Does JavaMail "connect" require a password?

M

Mickey Segal

According to
http://java.sun.com/products/javamail/javadocs/com/sun/mail/smtp/package-summary.html, a
method used for JavaMail requires a password:

tr.connect(smtphost, username, password);

I had dutifully included the appropriate password, but today found that my
hosting company had changed the password with no prior notice. While
testing to see what functionality of the domain they had blithely disabled,
I was surprised to find that JavaMail still worked, even with the defunct
password.

Are there conditions under which the JavaMail ignores the password in the
connect method, or is there something strange going on here?

A few weeks ago I changed the first parameter of the connect method to
"localhost" as a workaround for a glitch in which the server suddenly
started delaying regular email for hours and intermittently not sending
JavaMail at all. The hosting company suggested using "localhost" as the
first parameter in the connect method as a workaround for the unexplained
flakiness of their servers. I don't know if this removes the need for a
password.
 
N

none

Mickey said:
According to
http://java.sun.com/products/javamail/javadocs/com/sun/mail/smtp/package-summary.html, a
method used for JavaMail requires a password:

tr.connect(smtphost, username, password);

I had dutifully included the appropriate password, but today found that my
hosting company had changed the password with no prior notice.

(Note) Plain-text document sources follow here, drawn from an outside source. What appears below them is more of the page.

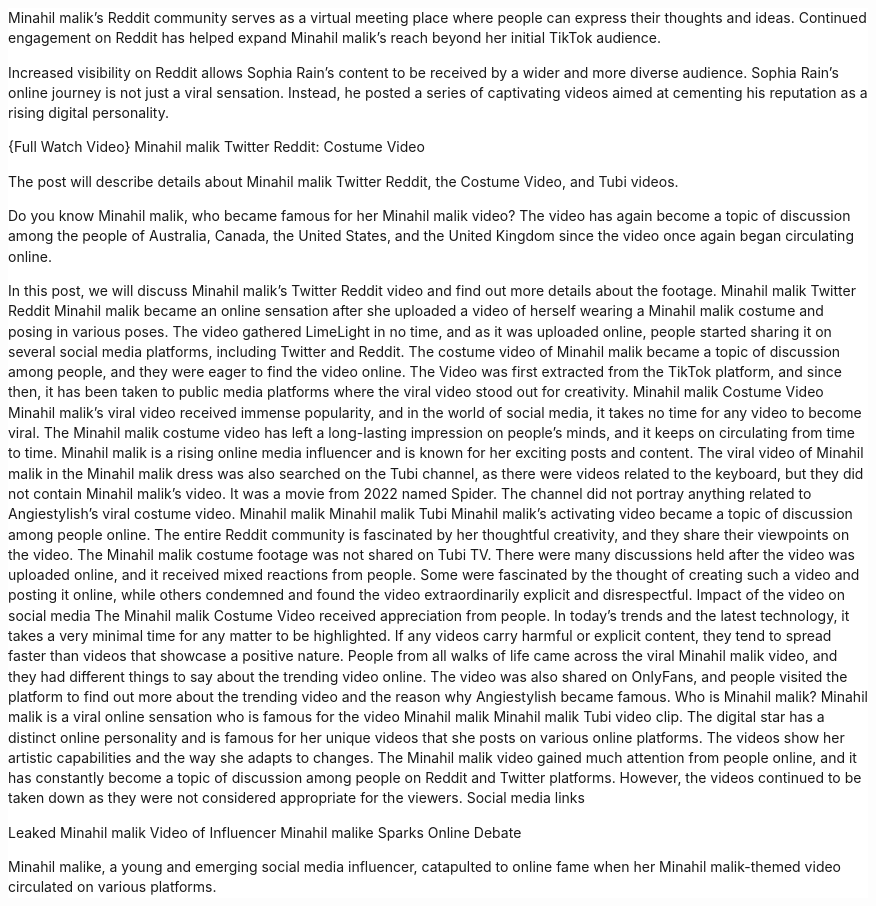Minahil malik’s Reddit community serves as a virtual meeting place where people can express their thoughts and ideas. Continued engagement on Reddit has helped expand Minahil malik’s reach beyond her initial TikTok audience.

Increased visibility on Reddit allows Sophia Rain’s content to be received by a wider and more diverse audience. Sophia Rain’s online journey is not just a viral sensation. Instead, he posted a series of captivating videos aimed at cementing his reputation as a rising digital personality.

{Full Watch Video} Minahil malik Twitter Reddit: Costume Video

The post will describe details about Minahil malik Twitter Reddit, the Costume Video, and Tubi videos.

Do you know Minahil malik, who became famous for her Minahil malik video? The video has again become a topic of discussion among the people of Australia, Canada, the United States, and the United Kingdom since the video once again began circulating online.

In this post, we will discuss Minahil malik’s Twitter Reddit video and find out more details about the footage. Minahil malik Twitter Reddit Minahil malik became an online sensation after she uploaded a video of herself wearing a Minahil malik costume and posing in various poses. The video gathered LimeLight in no time, and as it was uploaded online, people started sharing it on several social media platforms, including Twitter and Reddit. The costume video of Minahil malik became a topic of discussion among people, and they were eager to find the video online. The Video was first extracted from the TikTok platform, and since then, it has been taken to public media platforms where the viral video stood out for creativity. Minahil malik Costume Video Minahil malik’s viral video received immense popularity, and in the world of social media, it takes no time for any video to become viral. The Minahil malik costume video has left a long-lasting impression on people’s minds, and it keeps on circulating from time to time. Minahil malik is a rising online media influencer and is known for her exciting posts and content. The viral video of Minahil malik in the Minahil malik dress was also searched on the Tubi channel, as there were videos related to the keyboard, but they did not contain Minahil malik’s video. It was a movie from 2022 named Spider. The channel did not portray anything related to Angiestylish’s viral costume video. Minahil malik Minahil malik Tubi Minahil malik’s activating video became a topic of discussion among people online. The entire Reddit community is fascinated by her thoughtful creativity, and they share their viewpoints on the video. The Minahil malik costume footage was not shared on Tubi TV. There were many discussions held after the video was uploaded online, and it received mixed reactions from people. Some were fascinated by the thought of creating such a video and posting it online, while others condemned and found the video extraordinarily explicit and disrespectful. Impact of the video on social media The Minahil malik Costume Video received appreciation from people. In today’s trends and the latest technology, it takes a very minimal time for any matter to be highlighted. If any videos carry harmful or explicit content, they tend to spread faster than videos that showcase a positive nature. People from all walks of life came across the viral Minahil malik video, and they had different things to say about the trending video online. The video was also shared on OnlyFans, and people visited the platform to find out more about the trending video and the reason why Angiestylish became famous. Who is Minahil malik? Minahil malik is a viral online sensation who is famous for the video Minahil malik Minahil malik Tubi video clip. The digital star has a distinct online personality and is famous for her unique videos that she posts on various online platforms. The videos show her artistic capabilities and the way she adapts to changes. The Minahil malik video gained much attention from people online, and it has constantly become a topic of discussion among people on Reddit and Twitter platforms. However, the videos continued to be taken down as they were not considered appropriate for the viewers. Social media links

Leaked Minahil malik Video of Influencer Minahil malike Sparks Online Debate

Minahil malike, a young and emerging social media influencer, catapulted to online fame when her Minahil malik-themed video circulated on various platforms.
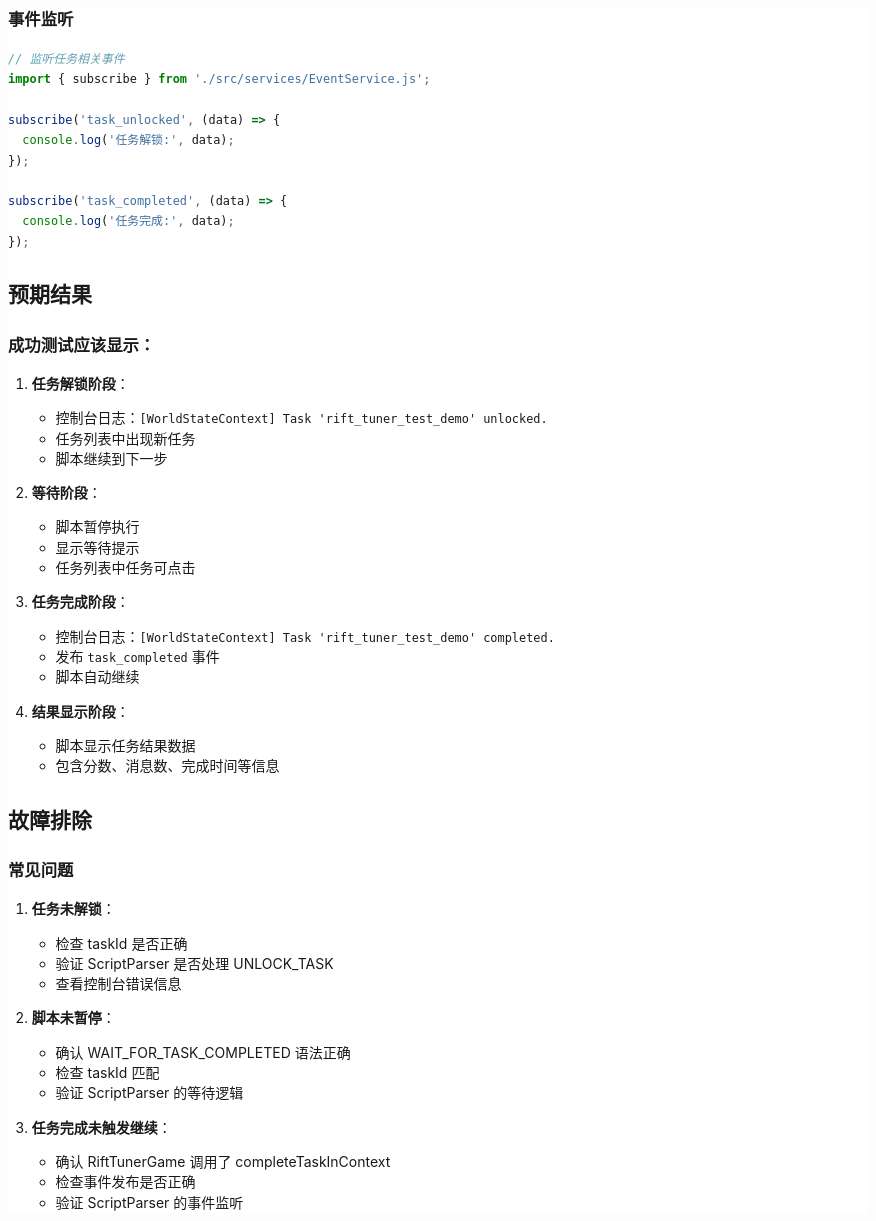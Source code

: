 ### 事件监听

```javascript
// 监听任务相关事件
import { subscribe } from './src/services/EventService.js';

subscribe('task_unlocked', (data) => {
  console.log('任务解锁:', data);
});

subscribe('task_completed', (data) => {
  console.log('任务完成:', data);
});
```

## 预期结果

### 成功测试应该显示：

1. **任务解锁阶段**：
   - 控制台日志：`[WorldStateContext] Task 'rift_tuner_test_demo' unlocked.`
   - 任务列表中出现新任务
   - 脚本继续到下一步

2. **等待阶段**：
   - 脚本暂停执行
   - 显示等待提示
   - 任务列表中任务可点击

3. **任务完成阶段**：
   - 控制台日志：`[WorldStateContext] Task 'rift_tuner_test_demo' completed.`
   - 发布 `task_completed` 事件
   - 脚本自动继续

4. **结果显示阶段**：
   - 脚本显示任务结果数据
   - 包含分数、消息数、完成时间等信息

## 故障排除

### 常见问题

1. **任务未解锁**：
   - 检查 taskId 是否正确
   - 验证 ScriptParser 是否处理 UNLOCK_TASK
   - 查看控制台错误信息

2. **脚本未暂停**：
   - 确认 WAIT_FOR_TASK_COMPLETED 语法正确
   - 检查 taskId 匹配
   - 验证 ScriptParser 的等待逻辑

3. **任务完成未触发继续**：
   - 确认 RiftTunerGame 调用了 completeTaskInContext
   - 检查事件发布是否正确
   - 验证 ScriptParser 的事件监听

While
testing to see what functionality of the domain they had blithely disabled,
I was surprised to find that JavaMail still worked, even with the defunct
password.

Are there conditions under which the JavaMail ignores the password in the
connect method, or is there something strange going on here?

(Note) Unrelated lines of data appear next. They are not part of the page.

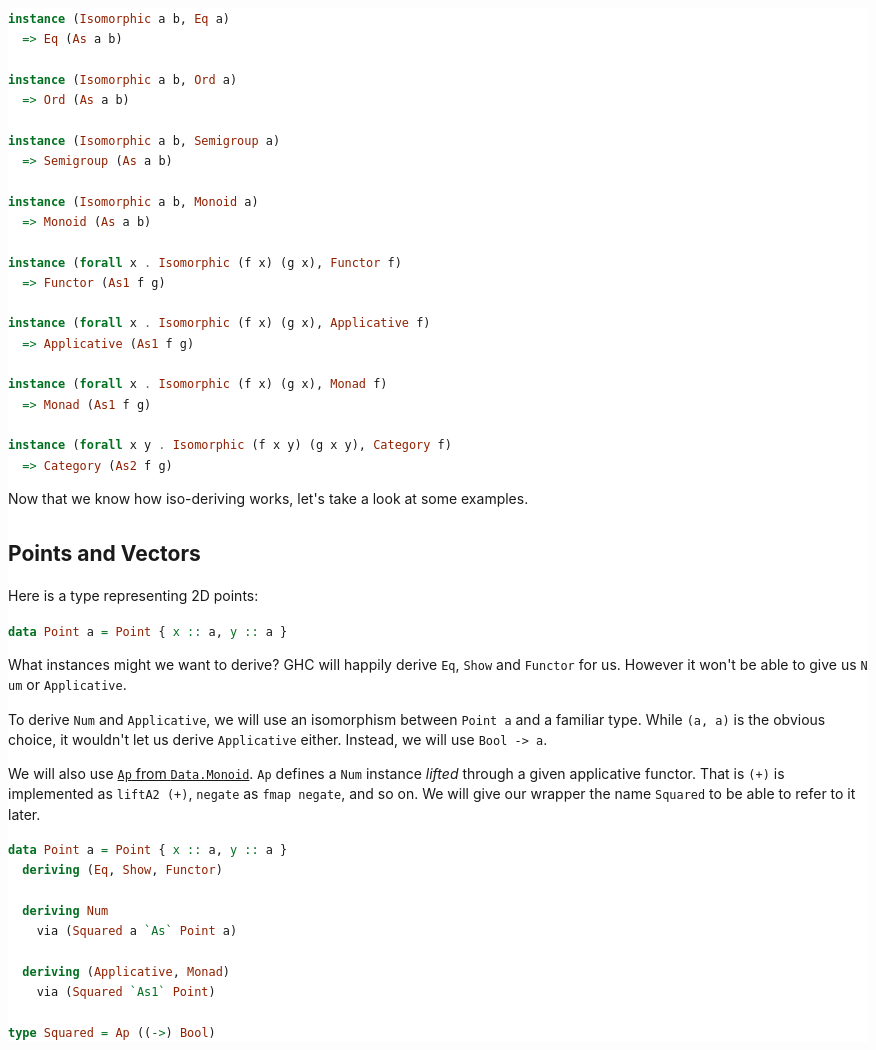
 ```haskell
instance (Isomorphic a b, Eq a)
  => Eq (As a b)

instance (Isomorphic a b, Ord a)
  => Ord (As a b)

instance (Isomorphic a b, Semigroup a)
  => Semigroup (As a b)

instance (Isomorphic a b, Monoid a)
  => Monoid (As a b)

instance (forall x . Isomorphic (f x) (g x), Functor f)
  => Functor (As1 f g)

instance (forall x . Isomorphic (f x) (g x), Applicative f)
  => Applicative (As1 f g)

instance (forall x . Isomorphic (f x) (g x), Monad f)
  => Monad (As1 f g)

instance (forall x y . Isomorphic (f x y) (g x y), Category f)
  => Category (As2 f g)
```

Now that we know how iso-deriving works, let's take a look at some examples.


## Points and Vectors

Here is a type representing 2D points:

```haskell
data Point a = Point { x :: a, y :: a }
```

What instances might we want to derive? GHC will happily derive `Eq`, `Show`
and `Functor` for us. However it won't be able to give us `Num` or
`Applicative`.

To derive `Num` and `Applicative`, we will use an isomorphism between
`Point a` and a familiar type. While `(a, a)` is the obvious choice,
it wouldn't let us derive `Applicative` either. Instead, we will use
`Bool -> a`.

We will also use [`Ap` from
`Data.Monoid`](http://hackage.haskell.org/package/base-4.12.0.0/docs/Data-Monoid.html#t:Ap).
`Ap` defines a `Num` instance *lifted* through a given applicative
functor. That is `(+)` is implemented as `liftA2 (+)`, `negate`
as `fmap negate`, and so on. We will give our wrapper the name
`Squared` to be able to refer to it later.

```haskell
data Point a = Point { x :: a, y :: a }
  deriving (Eq, Show, Functor)

  deriving Num
    via (Squared a `As` Point a)

  deriving (Applicative, Monad)
    via (Squared `As1` Point)

type Squared = Ap ((->) Bool)
```
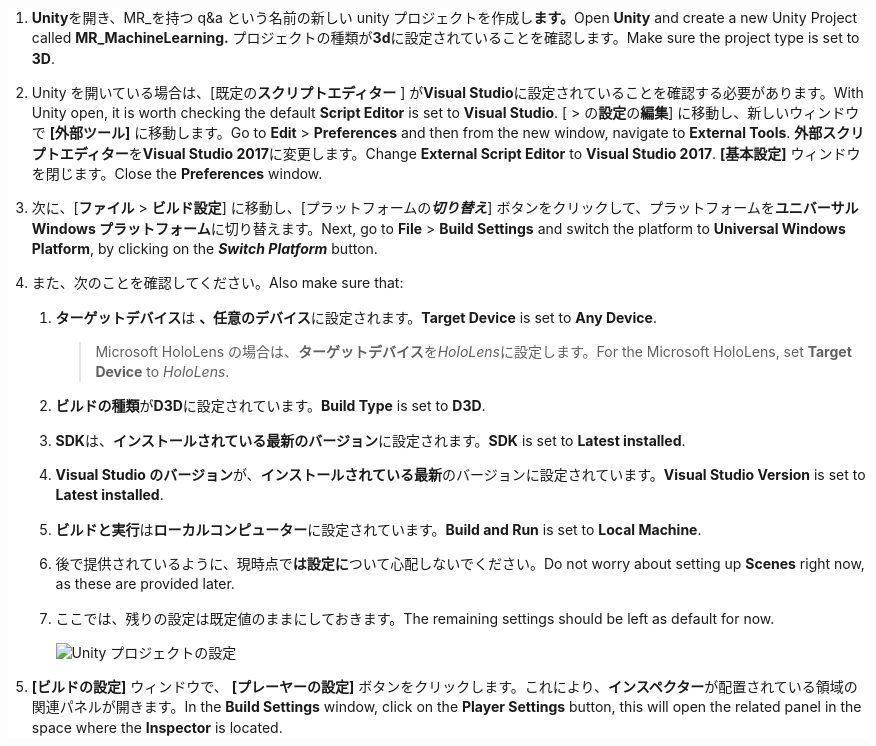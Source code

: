 1.  <span data-ttu-id="d6ca2-331">**Unity**を開き、MR\_を持つ q&a という名前の新しい unity プロジェクトを作成し**ます。**</span><span class="sxs-lookup"><span data-stu-id="d6ca2-331">Open **Unity** and create a new Unity Project called **MR\_MachineLearning.**</span></span> <span data-ttu-id="d6ca2-332">プロジェクトの種類が**3d**に設定されていることを確認します。</span><span class="sxs-lookup"><span data-stu-id="d6ca2-332">Make sure the project type is set to **3D**.</span></span>

2.  <span data-ttu-id="d6ca2-333">Unity を開いている場合は、[既定の**スクリプトエディター** ] が**Visual Studio**に設定されていることを確認する必要があります。</span><span class="sxs-lookup"><span data-stu-id="d6ca2-333">With Unity open, it is worth checking the default **Script Editor** is set to **Visual Studio**.</span></span> <span data-ttu-id="d6ca2-334">[ > の**設定**の**編集**] に移動し、新しいウィンドウで **[外部ツール]** に移動します。</span><span class="sxs-lookup"><span data-stu-id="d6ca2-334">Go to **Edit** > **Preferences** and then from the new window, navigate to **External Tools**.</span></span> <span data-ttu-id="d6ca2-335">**外部スクリプトエディター**を**Visual Studio 2017**に変更します。</span><span class="sxs-lookup"><span data-stu-id="d6ca2-335">Change **External Script Editor** to **Visual Studio 2017**.</span></span> <span data-ttu-id="d6ca2-336">**[基本設定]** ウィンドウを閉じます。</span><span class="sxs-lookup"><span data-stu-id="d6ca2-336">Close the **Preferences** window.</span></span>

3.  <span data-ttu-id="d6ca2-337">次に、[**ファイル** > **ビルド設定**] に移動し、[プラットフォームの***切り替え***] ボタンをクリックして、プラットフォームを**ユニバーサル Windows プラットフォーム**に切り替えます。</span><span class="sxs-lookup"><span data-stu-id="d6ca2-337">Next, go to **File** > **Build Settings** and switch the platform to **Universal Windows Platform**, by clicking on the ***Switch Platform*** button.</span></span>

4.  <span data-ttu-id="d6ca2-338">また、次のことを確認してください。</span><span class="sxs-lookup"><span data-stu-id="d6ca2-338">Also make sure that:</span></span>

    1.  <span data-ttu-id="d6ca2-339">**ターゲットデバイス**は **、任意のデバイス**に設定されます。</span><span class="sxs-lookup"><span data-stu-id="d6ca2-339">**Target Device** is set to **Any Device**.</span></span>

        > <span data-ttu-id="d6ca2-340">Microsoft HoloLens の場合は、**ターゲットデバイス**を*HoloLens*に設定します。</span><span class="sxs-lookup"><span data-stu-id="d6ca2-340">For the Microsoft HoloLens, set **Target Device** to *HoloLens*.</span></span>

    2.  <span data-ttu-id="d6ca2-341">**ビルドの種類**が**D3D**に設定されています。</span><span class="sxs-lookup"><span data-stu-id="d6ca2-341">**Build Type** is set to **D3D**.</span></span>

    3.  <span data-ttu-id="d6ca2-342">**SDK**は、**インストールされている最新のバージョン**に設定されます。</span><span class="sxs-lookup"><span data-stu-id="d6ca2-342">**SDK** is set to **Latest installed**.</span></span>

    4.  <span data-ttu-id="d6ca2-343">**Visual Studio のバージョン**が、**インストールされている最新**のバージョンに設定されています。</span><span class="sxs-lookup"><span data-stu-id="d6ca2-343">**Visual Studio Version** is set to **Latest installed**.</span></span>

    5.  <span data-ttu-id="d6ca2-344">**ビルドと実行**は**ローカルコンピューター**に設定されています。</span><span class="sxs-lookup"><span data-stu-id="d6ca2-344">**Build and Run** is set to **Local Machine**.</span></span>

    6.  <span data-ttu-id="d6ca2-345">後で提供されているように、現時点で**は設定に**ついて心配しないでください。</span><span class="sxs-lookup"><span data-stu-id="d6ca2-345">Do not worry about setting up **Scenes** right now, as these are provided later.</span></span>

    7.  <span data-ttu-id="d6ca2-346">ここでは、残りの設定は既定値のままにしておきます。</span><span class="sxs-lookup"><span data-stu-id="d6ca2-346">The remaining settings should be left as default for now.</span></span>

        ![Unity プロジェクトの設定](images/AzureLabs-Lab7-35.png)

5.  <span data-ttu-id="d6ca2-348">**[ビルドの設定]** ウィンドウで、 **[プレーヤーの設定]** ボタンをクリックします。これにより、**インスペクター**が配置されている領域の関連パネルが開きます。</span><span class="sxs-lookup"><span data-stu-id="d6ca2-348">In the **Build Settings** window, click on the **Player Settings** button, this will open the related panel in the space where the **Inspector** is located.</span></span>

A few weeks ago I changed the first parameter of the connect method to
"localhost" as a workaround for a glitch in which the server suddenly
started delaying regular email for hours and intermittently not sending
JavaMail at all. The hosting company suggested using "localhost" as the
first parameter in the connect method as a workaround for the unexplained
flakiness of their servers. I don't know if this removes the need for a
password.
does your host use stmp auth? or is authentication just required for
pop/imap access?
Could this be that your host's smtp server is badly configured to allow
non authenticated users to send email?

Without checking smtp, i guess javamail won't send the password if the
provider is not challenged.

Tim
 
M

Mickey Segal

none said:
does your host use stmp auth? or is authentication just required for
pop/imap access?
Could this be that your host's smtp server is badly configured to allow
non authenticated users to send email?

Without checking smtp, i guess javamail won't send the password if the
provider is not challenged.

It now looks like the answer is that the password changes are not
propagating through the server. Logging in to the cPanel interface requires
the new password, but the password change does not seem to have propagated
to other parts of the server, and the password required by FrontPage
extensions and JavaMail is still the old password.

So it does look like the server is badly configured, but the issue is not
unauthenticated access but instead there is a broken process of password
propagation.

Does anyone have any recommendations of hosting companies run by people who
know what they are doing? This situation is a problem waiting to occur,
since once the new password gets set globally all our JavaMail-dependent
servlets will fail until we change the password used for invoking JavaMail.